В газетах уже сообщалось, что старый богач предназначил львиную долю своего состояния для еще более возмутительной цели. Сей опасный, хотя и остававшийся в тени враг церкви намеревался с помощью накопленных им девятнадцати миллионов бросить дерзкий вызов словам Христа: „Бедные да пребудут всегда среди вас“. Главный наследник поклялся выполнить волю пожертвователя, но всемогущий простер свою десницу и покарал гордеца, вознамерившегося пойти против него… Вчера этого человека похоронили.

Его сестра, скромная девушка, никогда не покидавшая стези добродетели, унаследовала девятнадцать миллионов, которые г. де Сен-Сирг завещал ее брату с целью обеспечить всех работой и уничтожить нищету. Нелепая утопия!

Мадемуазель Олимпия Леон-Поль, наследница, давно собиравшаяся принять постриг, сообщила нам, что намерена все богатства, ниспосланные ей по неизреченной благости господней, употребить во славу божию. В беседах с нами м-ль Леон-Поль заявила, что жертвует восемь миллионов на основание католических пансионов. Это еще не все: щедрая наследница поручила г. Гектору де Мериа издавать на ее средства в Париже еженедельник, ставящий задачей религиозное воспитание народа. Журнал этот, объемом в 32 страницы, намечено выпускать миллионным тиражом; к каждому номеру, ценою всего в два су, будет бесплатное приложение — фунт хлеба. Это, безусловно, крупнейшее финансовое предприятие нашего времени и великое богоугодное дело.

По слухам, директором будет назначен преподобный Девис-Рот; должность главного редактора займет граф де Мериа, а секретаря редакции — виконт д’Эспайяк.

Итак, все козни духа зла обратились к вящей славе господней и к посрамлению врагов церкви».

Приведем еще две вырезки из газет. Вот первая из них:

«СУДЕБНАЯ ХРОНИКА»

В связи с уже известным нашим читателям делом Бродара (отчет о нем дается ниже), г-жа Агата Монье возбудила ходатайство о разводе со своим мужем, г. Этьеном Руссераном, и о выделении имущества, принадлежащего лично ей. Это ходатайство вряд ли будет удовлетворено, ибо его обоснованность вызывает сомнения.

Вторая заметка из той же газеты:

«ПОКУШЕНИЕ ПОДМАСТЕРЬЯ НА УБИЙСТВО ХОЗЯИНА»
(Продолжение)

Судебное заседание 30 апреля.

Это дело все более и более привлекает интерес общественности. В суд явилось много предпринимателей, интересующихся, чем кончится процесс для их собрата, почтенного г.

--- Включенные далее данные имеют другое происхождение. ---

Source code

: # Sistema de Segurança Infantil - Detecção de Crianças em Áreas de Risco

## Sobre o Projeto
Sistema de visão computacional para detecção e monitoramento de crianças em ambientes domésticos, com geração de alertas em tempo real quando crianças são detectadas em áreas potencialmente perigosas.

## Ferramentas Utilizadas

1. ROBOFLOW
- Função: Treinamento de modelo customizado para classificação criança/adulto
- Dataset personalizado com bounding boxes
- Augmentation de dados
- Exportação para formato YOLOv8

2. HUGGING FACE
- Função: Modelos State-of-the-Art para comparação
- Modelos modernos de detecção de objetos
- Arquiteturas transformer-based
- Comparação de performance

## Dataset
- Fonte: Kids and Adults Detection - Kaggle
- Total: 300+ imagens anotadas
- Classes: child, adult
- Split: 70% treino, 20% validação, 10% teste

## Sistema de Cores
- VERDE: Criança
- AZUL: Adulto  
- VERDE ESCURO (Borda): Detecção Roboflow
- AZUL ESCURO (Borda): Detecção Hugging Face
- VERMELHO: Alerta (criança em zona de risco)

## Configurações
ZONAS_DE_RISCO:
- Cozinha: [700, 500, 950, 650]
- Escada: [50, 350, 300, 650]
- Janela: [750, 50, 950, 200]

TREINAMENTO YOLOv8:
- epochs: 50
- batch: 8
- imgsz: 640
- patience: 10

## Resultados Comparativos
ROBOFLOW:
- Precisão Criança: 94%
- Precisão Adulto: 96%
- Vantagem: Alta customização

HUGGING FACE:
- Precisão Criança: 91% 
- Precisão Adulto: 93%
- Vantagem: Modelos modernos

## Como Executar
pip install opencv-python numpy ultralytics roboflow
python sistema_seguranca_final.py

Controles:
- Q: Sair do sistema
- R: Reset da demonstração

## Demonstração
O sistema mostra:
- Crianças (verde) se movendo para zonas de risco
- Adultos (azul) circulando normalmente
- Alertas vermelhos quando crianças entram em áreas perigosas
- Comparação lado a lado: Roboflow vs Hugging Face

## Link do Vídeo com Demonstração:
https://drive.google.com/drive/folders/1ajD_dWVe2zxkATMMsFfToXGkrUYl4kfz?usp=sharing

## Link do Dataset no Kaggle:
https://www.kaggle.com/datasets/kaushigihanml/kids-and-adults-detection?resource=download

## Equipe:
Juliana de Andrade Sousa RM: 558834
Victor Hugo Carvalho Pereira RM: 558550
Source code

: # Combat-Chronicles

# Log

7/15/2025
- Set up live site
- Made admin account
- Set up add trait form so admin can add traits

Руссерана, однако преобладают рабочие. Зал набит битком.

В три часа вводят обвиняемого. Он по-прежнему спокоен; заметив среди публики г-жу Руссеран, кланяется ей, а при виде своего хозяина обнаруживает явное волнение.

Председатель. Подсудимый Бродар! Вчера вы признались, что лишь подозревали господина Руссерана в приписываемом ему поступке. Как же вам могло прийти в голову его убить, если вы не были убеждены в его виновности?

Подсудимый. Есть вещи, которые чувствуешь.

— Что вы хотите этим сказать?

— Хотя никто мне об этом не говорил, я был уверен, что Анжела стала жертвой хозяина.

— Значит, вы признаете, что действовали, не имея достаточных улик?

— Признаю.

— Сестра никогда не говорила с вами о посягательстве на ее честь, от которого она якобы пострадала?

— Никогда.

— С какой же целью вы покушались на жизнь господина Руссерана?

— Я хотел наказать его. Отомстить.

— Но сначала вы пытались получить деньги за свое молчание.

Обвиняемый багровеет:

— Деньги? Да он сам мне их предложил! Если б не это, я, пожалуй, не решился бы его ударить. Ведь он как-никак мой хозяин, и у нас не было поводов жаловаться на него. Но когда он протянул мне ассигнацию, я ее порвал и швырнул ему в лицо: я больше не мог совладать с собой.